- Problem requirements -
Check each line of the listing for the word "parallelised" and report the ones that have it.
>>>>>
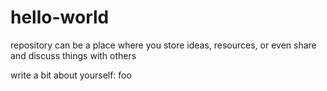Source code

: # hello-world
repository can be a place where you store ideas, resources, or even share and discuss things with others

write a bit about yourself: foo
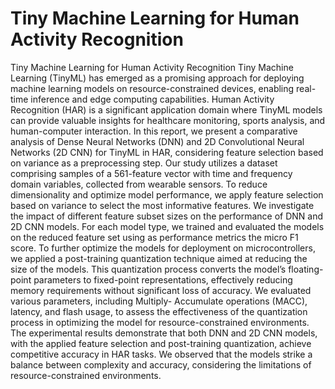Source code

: # Tiny Machine Learning for Human Activity Recognition
Tiny Machine Learning for Human Activity Recognition
Tiny Machine Learning (TinyML) has emerged as
a promising approach for deploying machine learning models on
resource-constrained devices, enabling real-time inference and
edge computing capabilities. Human Activity Recognition (HAR)
is a significant application domain where TinyML models can
provide valuable insights for healthcare monitoring, sports analysis,
and human-computer interaction. In this report, we present
a comparative analysis of Dense Neural Networks (DNN) and 2D
Convolutional Neural Networks (2D CNN) for TinyML in HAR,
considering feature selection based on variance as a preprocessing
step. Our study utilizes a dataset comprising samples of a
561-feature vector with time and frequency domain variables,
collected from wearable sensors. To reduce dimensionality and
optimize model performance, we apply feature selection based on
variance to select the most informative features. We investigate
the impact of different feature subset sizes on the performance
of DNN and 2D CNN models. For each model type, we trained
and evaluated the models on the reduced feature set using as
performance metrics the micro F1 score. To further optimize
the models for deployment on microcontrollers, we applied a
post-training quantization technique aimed at reducing the size
of the models. This quantization process converts the model’s
floating-point parameters to fixed-point representations, effectively
reducing memory requirements without significant loss of
accuracy. We evaluated various parameters, including Multiply-
Accumulate operations (MACC), latency, and flash usage, to
assess the effectiveness of the quantization process in optimizing
the model for resource-constrained environments.
The experimental results demonstrate that both DNN and 2D
CNN models, with the applied feature selection and post-training
quantization, achieve competitive accuracy in HAR tasks. We
observed that the models strike a balance between complexity
and accuracy, considering the limitations of resource-constrained
environments.
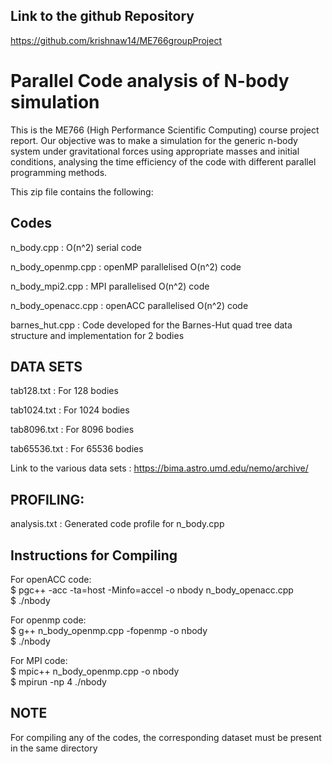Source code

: ## Link to the github Repository
https://github.com/krishnaw14/ME766groupProject

# Parallel Code analysis of  N-body simulation
This is the ME766 (High Performance Scientific Computing) course project report. Our objective was to make a simulation for the generic n-body system under gravitational forces using appropriate masses and initial conditions, analysing the time efficiency of the code with different parallel programming methods.

This zip file contains the following:

## Codes
n_body.cpp : O(n^2) serial code

n_body_openmp.cpp : openMP parallelised O(n^2) code

n_body_mpi2.cpp : MPI parallelised O(n^2) code

n_body_openacc.cpp : openACC parallelised O(n^2) code

barnes_hut.cpp : Code developed for the Barnes-Hut quad tree data structure and implementation for 2 bodies


## DATA SETS

tab128.txt : For 128 bodies

tab1024.txt : For 1024 bodies

tab8096.txt : For 8096 bodies

tab65536.txt : For 65536 bodies

Link to the various data sets : https://bima.astro.umd.edu/nemo/archive/

## PROFILING:
analysis.txt : Generated code profile for n_body.cpp

## Instructions for Compiling

For openACC code:           
$ pgc++ -acc -ta=host -Minfo=accel -o nbody n_body_openacc.cpp   
$ ./nbody

For openmp code:       
$ g++ n_body_openmp.cpp -fopenmp -o nbody   
$ ./nbody 

For MPI code:       
$ mpic++ n_body_openmp.cpp -o nbody  
$ mpirun -np 4 ./nbody

## NOTE 
For compiling any of the codes, the corresponding dataset must be present in the same directory

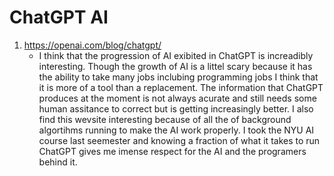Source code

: # ChatGPT AI
1. https://openai.com/blog/chatgpt/
    - I think that the progression of AI exibited in ChatGPT is increadibly interesting. Though the growth of AI is a littel scary because it has the ability to take many jobs inclubing programming jobs I think that it is more of a tool than a replacement. The information that ChatGPT produces at the moment is not always acurate and still needs some human assitance to correct but is getting increasingly better. I also find this wevsite interesting because of all the of background algortihms running to make the AI work properly. I took the NYU AI course last seemester and knowing a fraction of what it takes to run ChatGPT gives me imense respect for the AI and the programers behind it.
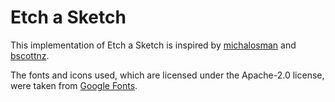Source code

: # Etch a Sketch

This implementation of Etch a Sketch is inspired by [michalosman](https://github.com/michalosman/etch-a-sketch) and [bscottnz](https://github.com/bscottnz/esketch).

The fonts and icons used, which are licensed under the Apache-2.0 license, were taken from [Google Fonts](https://fonts.google.com/).
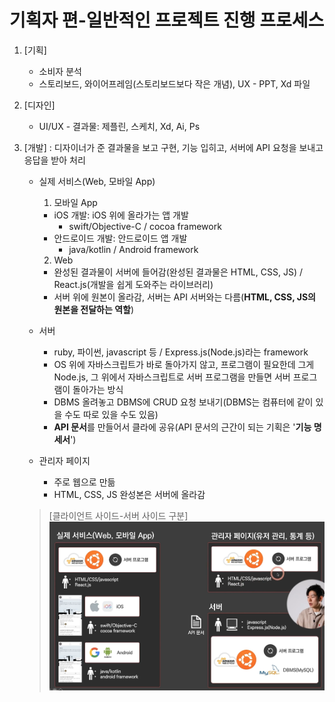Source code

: # 기획자 편-일반적인 프로젝트 진행 프로세스
1. [기획]
   - 소비자 분석
   - 스토리보드, 와이어프레임(스토리보드보다 작은 개념), UX - PPT, Xd 파일

2. [디자인]
   - UI/UX - 결과물: 제플린, 스케치, Xd, Ai, Ps

3. [개발] : 디자이너가 준 결과물을 보고 구현, 기능 입히고, 서버에 API 요청을 보내고 응답을 받아 처리
   - 실제 서비스(Web, 모바일 App)
     1. 모바일 App 
      - iOS 개발: iOS 위에 올라가는 앱 개발 
         - swift/Objective-C / cocoa framework 
      - 안드로이드 개발: 안드로이드 앱 개발
         - java/kotlin / Android framework 
     2. Web
      - 완성된 결과물이 서버에 들어감(완성된 결과물은 HTML, CSS, JS) / React.js(개발을 쉽게 도와주는 라이브러리)
      - 서버 위에 원본이 올라감, 서버는 API 서버와는 다름(**HTML, CSS, JS의 원본을 전달하는 역할**)</br>

   - 서버
     - ruby, 파이썬, javascript 등 / Express.js(Node.js)라는 framework
     - OS 위에 자바스크립트가 바로 돌아가지 않고, 프로그램이 필요한데 그게 Node.js, 그 위에서 자바스크립트로 서버 프로그램을 만들면 서버 프로그램이 돌아가는 방식
     - DBMS 올려놓고 DBMS에 CRUD 요청 보내기(DBMS는 컴퓨터에 같이 있을 수도 따로 있을 수도 있음)
     - **API 문서**를 만들어서 클라에 공유(API 문서의 근간이 되는 기획은 '**기능 명세서**')
   - 관리자 페이지
     - 주로 웹으로 만듦 
     - HTML, CSS, JS 완성본은 서버에 올라감
   >[클라이언트 사이드-서버 사이드 구분] 
   > ![img.png](img.png)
<<<<<
- Task result -
n_body_openmp.cpp : openMP parallelised O(n^2) code
n_body_mpi2.cpp : MPI parallelised O(n^2) code
n_body_openacc.cpp : openACC parallelised O(n^2) code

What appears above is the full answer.